══ Task material

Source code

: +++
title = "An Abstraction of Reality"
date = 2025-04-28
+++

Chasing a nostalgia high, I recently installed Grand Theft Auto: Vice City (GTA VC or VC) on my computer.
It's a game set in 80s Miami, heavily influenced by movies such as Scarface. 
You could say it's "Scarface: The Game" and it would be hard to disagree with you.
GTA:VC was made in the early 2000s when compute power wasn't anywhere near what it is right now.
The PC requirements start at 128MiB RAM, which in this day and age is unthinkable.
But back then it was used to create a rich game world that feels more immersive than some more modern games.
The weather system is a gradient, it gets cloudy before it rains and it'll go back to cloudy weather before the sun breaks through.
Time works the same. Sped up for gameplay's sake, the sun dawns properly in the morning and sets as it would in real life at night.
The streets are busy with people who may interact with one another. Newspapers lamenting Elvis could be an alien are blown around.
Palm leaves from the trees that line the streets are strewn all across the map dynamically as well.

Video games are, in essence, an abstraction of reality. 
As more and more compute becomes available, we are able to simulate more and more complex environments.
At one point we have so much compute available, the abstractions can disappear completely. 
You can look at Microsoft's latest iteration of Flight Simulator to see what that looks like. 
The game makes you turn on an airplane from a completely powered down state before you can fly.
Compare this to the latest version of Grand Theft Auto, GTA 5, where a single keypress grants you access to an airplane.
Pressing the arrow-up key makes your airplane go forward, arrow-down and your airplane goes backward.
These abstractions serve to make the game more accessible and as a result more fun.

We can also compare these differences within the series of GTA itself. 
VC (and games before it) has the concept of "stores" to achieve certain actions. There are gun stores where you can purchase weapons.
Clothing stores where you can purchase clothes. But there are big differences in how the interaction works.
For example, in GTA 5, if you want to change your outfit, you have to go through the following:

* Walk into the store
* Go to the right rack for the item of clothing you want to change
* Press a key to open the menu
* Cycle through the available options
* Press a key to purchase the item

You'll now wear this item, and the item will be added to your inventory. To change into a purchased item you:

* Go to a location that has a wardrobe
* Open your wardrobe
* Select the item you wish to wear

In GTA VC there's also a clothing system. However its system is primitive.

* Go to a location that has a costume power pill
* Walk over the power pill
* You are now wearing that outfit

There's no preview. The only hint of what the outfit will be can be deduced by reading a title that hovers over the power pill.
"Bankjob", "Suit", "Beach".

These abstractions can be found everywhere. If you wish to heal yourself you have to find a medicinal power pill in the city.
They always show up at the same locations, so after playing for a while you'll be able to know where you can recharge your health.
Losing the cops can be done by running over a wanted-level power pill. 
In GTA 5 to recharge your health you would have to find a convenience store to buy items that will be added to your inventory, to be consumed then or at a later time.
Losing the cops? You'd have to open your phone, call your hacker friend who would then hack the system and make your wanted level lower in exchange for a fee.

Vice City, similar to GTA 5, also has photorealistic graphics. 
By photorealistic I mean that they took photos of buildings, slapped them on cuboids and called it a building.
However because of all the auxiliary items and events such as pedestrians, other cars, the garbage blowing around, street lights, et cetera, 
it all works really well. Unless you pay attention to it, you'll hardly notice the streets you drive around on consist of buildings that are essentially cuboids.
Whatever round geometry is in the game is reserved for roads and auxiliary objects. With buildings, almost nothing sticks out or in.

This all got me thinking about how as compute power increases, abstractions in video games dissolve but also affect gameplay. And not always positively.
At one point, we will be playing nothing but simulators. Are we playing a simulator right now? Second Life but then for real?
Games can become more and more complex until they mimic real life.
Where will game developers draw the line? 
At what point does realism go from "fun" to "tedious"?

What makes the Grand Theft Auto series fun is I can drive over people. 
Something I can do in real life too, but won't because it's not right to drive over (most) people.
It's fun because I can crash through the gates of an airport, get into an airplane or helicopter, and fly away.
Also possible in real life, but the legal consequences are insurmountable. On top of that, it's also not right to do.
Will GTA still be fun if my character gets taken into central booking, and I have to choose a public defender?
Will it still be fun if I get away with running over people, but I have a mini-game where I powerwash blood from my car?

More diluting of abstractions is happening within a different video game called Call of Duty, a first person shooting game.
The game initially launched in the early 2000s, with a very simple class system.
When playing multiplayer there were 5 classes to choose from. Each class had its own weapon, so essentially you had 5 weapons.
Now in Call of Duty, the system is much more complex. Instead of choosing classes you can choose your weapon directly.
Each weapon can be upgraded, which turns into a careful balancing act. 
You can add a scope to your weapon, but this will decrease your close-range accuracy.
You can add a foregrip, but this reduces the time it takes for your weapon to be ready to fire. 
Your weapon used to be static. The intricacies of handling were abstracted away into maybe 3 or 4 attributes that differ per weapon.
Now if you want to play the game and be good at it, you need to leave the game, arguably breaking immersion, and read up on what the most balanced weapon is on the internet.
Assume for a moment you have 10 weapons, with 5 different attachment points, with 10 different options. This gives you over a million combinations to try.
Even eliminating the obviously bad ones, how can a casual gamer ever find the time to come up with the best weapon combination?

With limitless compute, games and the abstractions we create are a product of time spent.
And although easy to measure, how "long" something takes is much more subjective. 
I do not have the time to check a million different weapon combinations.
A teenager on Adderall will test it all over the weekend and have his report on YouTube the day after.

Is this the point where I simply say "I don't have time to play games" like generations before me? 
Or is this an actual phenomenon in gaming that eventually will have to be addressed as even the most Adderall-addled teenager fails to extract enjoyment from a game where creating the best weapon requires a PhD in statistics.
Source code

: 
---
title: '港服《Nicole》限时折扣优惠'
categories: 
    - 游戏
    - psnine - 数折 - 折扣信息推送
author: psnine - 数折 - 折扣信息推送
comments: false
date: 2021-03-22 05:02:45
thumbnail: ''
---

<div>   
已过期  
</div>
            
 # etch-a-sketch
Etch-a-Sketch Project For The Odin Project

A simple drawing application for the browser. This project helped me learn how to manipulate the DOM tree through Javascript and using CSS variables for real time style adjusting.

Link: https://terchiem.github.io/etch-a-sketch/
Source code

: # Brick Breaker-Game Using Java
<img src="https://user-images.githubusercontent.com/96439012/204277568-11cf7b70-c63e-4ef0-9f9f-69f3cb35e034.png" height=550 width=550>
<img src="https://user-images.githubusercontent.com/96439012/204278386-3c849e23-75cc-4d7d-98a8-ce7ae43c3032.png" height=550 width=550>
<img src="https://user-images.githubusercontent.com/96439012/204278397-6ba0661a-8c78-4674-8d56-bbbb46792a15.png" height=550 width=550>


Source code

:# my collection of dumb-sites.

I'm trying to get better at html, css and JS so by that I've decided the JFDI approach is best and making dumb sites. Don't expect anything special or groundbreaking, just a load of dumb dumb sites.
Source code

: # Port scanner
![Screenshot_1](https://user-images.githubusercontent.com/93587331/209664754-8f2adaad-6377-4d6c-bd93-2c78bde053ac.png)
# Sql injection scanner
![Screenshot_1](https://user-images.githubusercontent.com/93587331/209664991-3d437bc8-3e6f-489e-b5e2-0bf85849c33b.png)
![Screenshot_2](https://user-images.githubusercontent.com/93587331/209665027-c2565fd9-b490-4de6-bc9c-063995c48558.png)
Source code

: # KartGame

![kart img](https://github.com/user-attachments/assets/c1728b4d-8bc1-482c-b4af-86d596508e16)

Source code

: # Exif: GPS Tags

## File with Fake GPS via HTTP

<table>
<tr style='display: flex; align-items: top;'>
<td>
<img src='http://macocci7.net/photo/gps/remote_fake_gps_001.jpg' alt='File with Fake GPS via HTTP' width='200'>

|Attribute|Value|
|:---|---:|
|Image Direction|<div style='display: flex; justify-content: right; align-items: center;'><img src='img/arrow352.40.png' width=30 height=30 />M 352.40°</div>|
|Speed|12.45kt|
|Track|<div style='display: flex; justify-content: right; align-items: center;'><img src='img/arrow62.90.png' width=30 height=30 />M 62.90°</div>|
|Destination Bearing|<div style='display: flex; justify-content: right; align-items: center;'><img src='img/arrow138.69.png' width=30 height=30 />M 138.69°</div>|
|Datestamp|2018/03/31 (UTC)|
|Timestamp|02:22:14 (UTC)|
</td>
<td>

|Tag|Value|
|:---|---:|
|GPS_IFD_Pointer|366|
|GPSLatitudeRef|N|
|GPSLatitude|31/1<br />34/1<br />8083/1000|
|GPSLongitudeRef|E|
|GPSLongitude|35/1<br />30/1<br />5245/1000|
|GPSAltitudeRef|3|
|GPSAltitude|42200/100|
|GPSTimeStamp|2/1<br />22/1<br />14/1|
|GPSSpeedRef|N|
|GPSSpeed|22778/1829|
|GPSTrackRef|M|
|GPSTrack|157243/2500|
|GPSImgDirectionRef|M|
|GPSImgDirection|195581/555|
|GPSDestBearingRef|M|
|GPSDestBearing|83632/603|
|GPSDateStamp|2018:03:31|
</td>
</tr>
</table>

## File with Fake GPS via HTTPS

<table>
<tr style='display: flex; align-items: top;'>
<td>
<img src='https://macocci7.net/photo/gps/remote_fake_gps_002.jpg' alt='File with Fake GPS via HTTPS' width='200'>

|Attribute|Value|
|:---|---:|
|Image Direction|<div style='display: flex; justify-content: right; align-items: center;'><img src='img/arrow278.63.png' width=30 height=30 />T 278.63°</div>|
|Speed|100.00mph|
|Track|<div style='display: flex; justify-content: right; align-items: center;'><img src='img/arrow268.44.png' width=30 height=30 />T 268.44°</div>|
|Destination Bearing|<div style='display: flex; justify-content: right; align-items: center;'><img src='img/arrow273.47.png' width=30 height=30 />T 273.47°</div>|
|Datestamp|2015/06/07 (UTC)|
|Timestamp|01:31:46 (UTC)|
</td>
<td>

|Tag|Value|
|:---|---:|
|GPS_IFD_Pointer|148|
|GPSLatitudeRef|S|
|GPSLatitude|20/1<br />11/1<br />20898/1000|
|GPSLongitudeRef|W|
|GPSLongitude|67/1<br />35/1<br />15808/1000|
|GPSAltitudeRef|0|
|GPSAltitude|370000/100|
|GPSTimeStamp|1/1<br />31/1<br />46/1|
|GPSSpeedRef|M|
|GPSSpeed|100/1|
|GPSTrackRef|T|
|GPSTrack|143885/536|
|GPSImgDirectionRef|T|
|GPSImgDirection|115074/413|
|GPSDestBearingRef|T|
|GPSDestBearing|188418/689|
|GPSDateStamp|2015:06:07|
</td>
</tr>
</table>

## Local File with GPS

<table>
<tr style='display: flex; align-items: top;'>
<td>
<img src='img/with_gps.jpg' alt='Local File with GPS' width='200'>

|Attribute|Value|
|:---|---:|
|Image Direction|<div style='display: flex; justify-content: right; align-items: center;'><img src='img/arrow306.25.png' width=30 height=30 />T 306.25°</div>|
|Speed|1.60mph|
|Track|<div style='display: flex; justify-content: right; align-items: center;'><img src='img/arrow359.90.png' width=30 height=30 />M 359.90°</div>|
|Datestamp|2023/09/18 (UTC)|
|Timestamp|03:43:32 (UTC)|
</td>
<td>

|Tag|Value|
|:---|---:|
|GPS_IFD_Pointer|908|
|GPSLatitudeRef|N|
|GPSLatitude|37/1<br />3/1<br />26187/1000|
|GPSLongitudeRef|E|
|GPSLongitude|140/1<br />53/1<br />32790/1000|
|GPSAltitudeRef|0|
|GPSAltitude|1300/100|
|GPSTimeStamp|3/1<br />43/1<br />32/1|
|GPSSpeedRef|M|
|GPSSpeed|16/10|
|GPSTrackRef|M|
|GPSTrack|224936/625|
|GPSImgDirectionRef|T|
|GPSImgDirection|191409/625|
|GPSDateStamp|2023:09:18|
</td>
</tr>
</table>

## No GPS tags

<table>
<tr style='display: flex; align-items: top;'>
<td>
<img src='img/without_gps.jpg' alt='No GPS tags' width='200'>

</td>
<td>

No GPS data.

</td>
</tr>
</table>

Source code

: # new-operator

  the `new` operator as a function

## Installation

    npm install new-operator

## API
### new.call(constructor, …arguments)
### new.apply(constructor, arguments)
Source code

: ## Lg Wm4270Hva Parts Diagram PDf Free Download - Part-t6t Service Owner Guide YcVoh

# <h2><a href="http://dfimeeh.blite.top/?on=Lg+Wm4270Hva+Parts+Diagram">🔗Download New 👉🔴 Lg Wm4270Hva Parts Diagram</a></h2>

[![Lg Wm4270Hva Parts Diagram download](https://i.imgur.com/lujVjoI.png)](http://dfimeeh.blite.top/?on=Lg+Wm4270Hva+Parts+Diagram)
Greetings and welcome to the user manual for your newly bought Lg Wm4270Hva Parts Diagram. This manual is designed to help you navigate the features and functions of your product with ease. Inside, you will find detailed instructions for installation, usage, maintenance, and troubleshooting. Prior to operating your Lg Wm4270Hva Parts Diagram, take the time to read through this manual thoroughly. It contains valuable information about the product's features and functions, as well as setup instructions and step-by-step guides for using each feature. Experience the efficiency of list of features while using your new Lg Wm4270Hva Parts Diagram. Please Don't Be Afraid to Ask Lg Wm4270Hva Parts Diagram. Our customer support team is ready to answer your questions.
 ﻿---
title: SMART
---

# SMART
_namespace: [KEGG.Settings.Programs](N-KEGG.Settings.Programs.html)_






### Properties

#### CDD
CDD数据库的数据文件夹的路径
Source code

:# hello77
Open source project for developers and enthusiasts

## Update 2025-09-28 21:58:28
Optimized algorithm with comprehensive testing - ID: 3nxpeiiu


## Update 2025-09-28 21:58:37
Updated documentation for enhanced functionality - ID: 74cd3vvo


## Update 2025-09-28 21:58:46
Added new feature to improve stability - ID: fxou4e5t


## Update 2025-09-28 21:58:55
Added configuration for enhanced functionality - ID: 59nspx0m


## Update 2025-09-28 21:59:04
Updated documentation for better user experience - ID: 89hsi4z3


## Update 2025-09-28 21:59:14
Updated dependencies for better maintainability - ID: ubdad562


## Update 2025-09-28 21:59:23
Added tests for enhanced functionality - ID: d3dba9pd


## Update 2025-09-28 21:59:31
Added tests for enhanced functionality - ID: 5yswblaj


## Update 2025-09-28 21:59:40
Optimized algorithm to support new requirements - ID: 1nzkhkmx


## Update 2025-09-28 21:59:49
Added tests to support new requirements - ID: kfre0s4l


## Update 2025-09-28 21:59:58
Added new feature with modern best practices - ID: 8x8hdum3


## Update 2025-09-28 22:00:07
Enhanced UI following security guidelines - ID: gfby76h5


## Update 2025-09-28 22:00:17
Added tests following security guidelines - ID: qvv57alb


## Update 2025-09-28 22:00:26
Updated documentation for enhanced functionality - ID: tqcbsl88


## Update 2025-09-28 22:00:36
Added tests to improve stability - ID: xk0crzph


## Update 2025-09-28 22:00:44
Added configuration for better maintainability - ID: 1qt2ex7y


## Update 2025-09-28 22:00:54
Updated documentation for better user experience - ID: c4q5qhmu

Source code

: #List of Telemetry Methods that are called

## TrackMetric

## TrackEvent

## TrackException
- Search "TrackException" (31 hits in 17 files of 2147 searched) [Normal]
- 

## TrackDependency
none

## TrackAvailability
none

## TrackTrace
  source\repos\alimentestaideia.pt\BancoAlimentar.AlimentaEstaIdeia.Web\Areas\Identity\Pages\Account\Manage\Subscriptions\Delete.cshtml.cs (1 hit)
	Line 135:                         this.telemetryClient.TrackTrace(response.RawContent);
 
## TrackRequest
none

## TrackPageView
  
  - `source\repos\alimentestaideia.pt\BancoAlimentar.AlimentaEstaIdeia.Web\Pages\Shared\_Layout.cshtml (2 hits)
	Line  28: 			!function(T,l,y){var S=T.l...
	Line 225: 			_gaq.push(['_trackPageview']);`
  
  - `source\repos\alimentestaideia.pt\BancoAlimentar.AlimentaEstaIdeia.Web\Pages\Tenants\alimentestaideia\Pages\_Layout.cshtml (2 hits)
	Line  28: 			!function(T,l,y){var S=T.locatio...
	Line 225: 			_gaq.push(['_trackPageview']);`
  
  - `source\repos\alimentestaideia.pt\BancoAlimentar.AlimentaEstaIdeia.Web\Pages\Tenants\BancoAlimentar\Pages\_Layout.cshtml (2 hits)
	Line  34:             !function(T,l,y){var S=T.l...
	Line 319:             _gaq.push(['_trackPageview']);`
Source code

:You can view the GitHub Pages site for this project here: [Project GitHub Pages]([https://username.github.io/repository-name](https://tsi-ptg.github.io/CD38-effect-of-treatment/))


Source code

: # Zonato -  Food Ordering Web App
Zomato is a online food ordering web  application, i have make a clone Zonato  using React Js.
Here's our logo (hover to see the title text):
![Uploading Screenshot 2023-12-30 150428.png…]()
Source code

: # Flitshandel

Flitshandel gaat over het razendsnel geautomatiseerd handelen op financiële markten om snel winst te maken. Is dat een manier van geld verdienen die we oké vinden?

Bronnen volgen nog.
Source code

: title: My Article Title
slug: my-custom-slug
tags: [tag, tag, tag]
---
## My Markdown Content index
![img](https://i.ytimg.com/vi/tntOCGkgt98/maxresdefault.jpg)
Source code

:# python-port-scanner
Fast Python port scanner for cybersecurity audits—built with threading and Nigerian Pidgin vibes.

════

Return exactly, and only, the lines above starting at the line that contains "Where will game developers draw the line?" and ending at the line that contains "You can add a foregrip, but".

Where will game developers draw the line? 
At what point does realism go from "fun" to "tedious"?

What makes the Grand Theft Auto series fun is I can drive over people. 
Something I can do in real life too, but won't because it's not right to drive over (most) people.
It's fun because I can crash through the gates of an airport, get into an airplane or helicopter, and fly away.
Also possible in real life, but the legal consequences are insurmountable. On top of that, it's also not right to do.
Will GTA still be fun if my character gets taken into central booking, and I have to choose a public defender?
Will it still be fun if I get away with running over people, but I have a mini-game where I powerwash blood from my car?

More diluting of abstractions is happening within a different video game called Call of Duty, a first person shooting game.
The game initially launched in the early 2000s, with a very simple class system.
When playing multiplayer there were 5 classes to choose from. Each class had its own weapon, so essentially you had 5 weapons.
Now in Call of Duty, the system is much more complex. Instead of choosing classes you can choose your weapon directly.
Each weapon can be upgraded, which turns into a careful balancing act. 
You can add a scope to your weapon, but this will decrease your close-range accuracy.
You can add a foregrip, but this reduces the time it takes for your weapon to be ready to fire. 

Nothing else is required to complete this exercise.